東宮裡,所有太醫都已經被慕懷薇給罵走了,她在門口不停地張望,想着剛剛父皇說一定會把長公主給叫來,可人家爲了自己女兒,到底願不願意出手救太子,還不一定呢。
好在不大會兒,承德帝就跟長公主一起過來,應該是沒問題吧,她稍稍心安,過去見禮,“參見父皇,見過長公主。”
“免禮,”承德帝擺手,陰沉着臉道,“皇妹,你去給清絕診脈,仔細着些 ” 。”話裡警告的意味很明顯,如果她不用心醫治安陵清絕,南雪鈺也是一個死。
安陵凝眉無聲冷笑,也不答話,走了進去。
承德帝氣的臉色鐵青,枉他這麼多年一直記掛着皇妹,也曾無數次派人出去找她,得知她很有可能遭了毒手,他還難過了好一陣子,卻沒想到現在皇妹終於回來了,卻變的這樣不可理喻,不跟他一心,早知如此,還不如當她已經死在外面,他還省得生這些氣呢。
慕懷薇反正對安陵凝眉母女都看不上眼因爲她長的醜,所以對一切美貌女子都視如仇人,尤其長公主,明明一把年紀了,爲何還那麼年輕貌美,簡直就跟討厭的南雪鈺不相上下,簡直就是個妖精!“父皇,姑姑好像在生氣?她是不是不願意給殿下醫治?”她小聲問一句,分明是在挑撥離間。
承德帝怒哼一聲,“不治也得治!清絕要是有個三長兩短,朕絕不放過南雪鈺!”
慕懷薇眼眸亮了亮,“姑姑爲了南雪鈺,也會好好替殿下醫治的,父皇放心吧。”
說話間安陵凝眉已經替安陵清絕診了脈,皺眉道,“清絕所中之毒相當兇險霸道,臣妹先給他施針,再回去配藥。”
承德帝冷冷道,“要如何醫治,你自己看着辦,朕要他快快好起來。”那麼多百姓都看到清絕受傷倒下,肯定又在議論紛紛,如果清絕不快點好起來,以安民心,大秦就更亂。
“臣妹告退。”安陵凝眉心裡有氣,語氣也硬邦邦的。
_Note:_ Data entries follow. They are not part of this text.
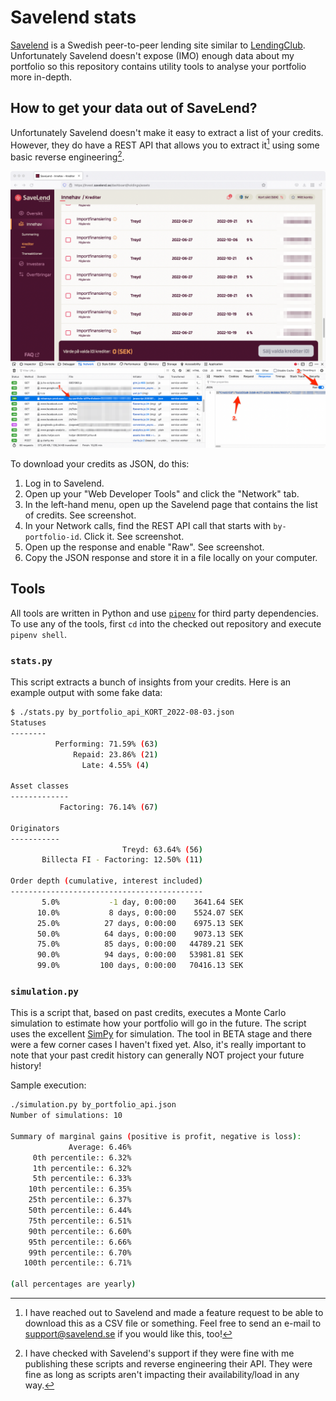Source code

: Savelend stats
==============
[Savelend][savelend] is a Swedish peer-to-peer lending site similar to
[LendingClub][lendingclub]. Unfortunately Savelend doesn't expose (IMO) enough
data about my portfolio so this repository contains utility tools to analyse
your portfolio more in-depth.

[savelend]: https://savelend.se/
[lendingclub]: https://www.lendingclub.com/

How to get your data out of SaveLend?
-------------------------------------
Unfortunately Savelend doesn't make it easy to extract a list of your credits.
However, they do have a REST API that allows you to extract it[^1] using
some basic reverse engineering[^2].

[^1]: I have reached out to Savelend and made a feature request to be able to download this as a CSV file or something. Feel free to send an e-mail to support@savelend.se if you would like this, too!
[^2]: I have checked with Savelend's support if they were fine with me publishing these scripts and reverse engineering their API. They were fine as long as scripts aren't impacting their availability/load in any way.

![Screenshot of Savelend's UI and how to extract the JSON response.](images/json_extraction.png)

To download your credits as JSON, do this:

 1. Log in to Savelend.
 2. Open up your "Web Developer Tools" and click the "Network" tab.
 3. In the left-hand menu, open up the Savelend page that contains the list of
    credits. See screenshot.
 4. In your Network calls, find the REST API call that starts with
    `by-portfolio-id`. Click it. See screenshot.
 5. Open up the response and enable "Raw". See screenshot.
 6. Copy the JSON response and store it in a file locally on your computer.

Tools
-----
All tools are written in Python and use [`pipenv`][pipenv] for third party
dependencies. To use any of the tools, first `cd` into the checked out
repository and execute `pipenv shell`.

[pipenv]: https://pipenv.pypa.io

### `stats.py`

This script extracts a bunch of insights from your credits. Here is an example output with some fake data:
```sh
$ ./stats.py by_portfolio_api_KORT_2022-08-03.json
Statuses
--------
          Performing: 71.59% (63)
              Repaid: 23.86% (21)
                Late: 4.55% (4)

Asset classes
-------------
           Factoring: 76.14% (67)

Originators
-----------
                         Treyd: 63.64% (56)
       Billecta FI - Factoring: 12.50% (11)

Order depth (cumulative, interest included)
-------------------------------------------
       5.0%           -1 day, 0:00:00    3641.64 SEK
      10.0%           8 days, 0:00:00    5524.07 SEK
      25.0%          27 days, 0:00:00    6975.13 SEK
      50.0%          64 days, 0:00:00    9073.13 SEK
      75.0%          85 days, 0:00:00   44789.21 SEK
      90.0%          94 days, 0:00:00   53981.81 SEK
      99.0%         100 days, 0:00:00   70416.13 SEK
```

### `simulation.py`

This is a script that, based on past credits, executes a Monte Carlo simulation
to estimate how your portfolio will go in the future. The script uses the
excellent [SimPy][simpy] for simulation. The tool in BETA stage and there were
a few corner cases I haven't fixed yet. Also, it's really important to note
that your past credit history can generally NOT project your future history!

[simpy]: https://simpy.readthedocs.io

Sample execution:
```sh
./simulation.py by_portfolio_api.json
Number of simulations: 10

Summary of marginal gains (positive is profit, negative is loss):
             Average: 6.46%
     0th percentile:: 6.32%
     1th percentile:: 6.32%
     5th percentile:: 6.33%
    10th percentile:: 6.35%
    25th percentile:: 6.37%
    50th percentile:: 6.44%
    75th percentile:: 6.51%
    90th percentile:: 6.60%
    95th percentile:: 6.66%
    99th percentile:: 6.70%
   100th percentile:: 6.71%

(all percentages are yearly)
```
聽聽皇兄這意思,好像如果她治不好清絕,就十惡不赦一樣。
“你”承德帝瞪着她的背影,想要發作,終究還是得依靠她治好兒子,就強忍着怒哼一聲,“果然是有其母必有其女!皇妹也早背叛了朕,可惡!”
慕懷薇暗暗得意,巴不得他們兄妹反目呢,她眼珠一轉,故意道,“父皇,兒臣聽說南雪鈺跟大燕的越王早就在一起了,她跟姑姑早不回來,晚不回來,這個時候回來,會不會……”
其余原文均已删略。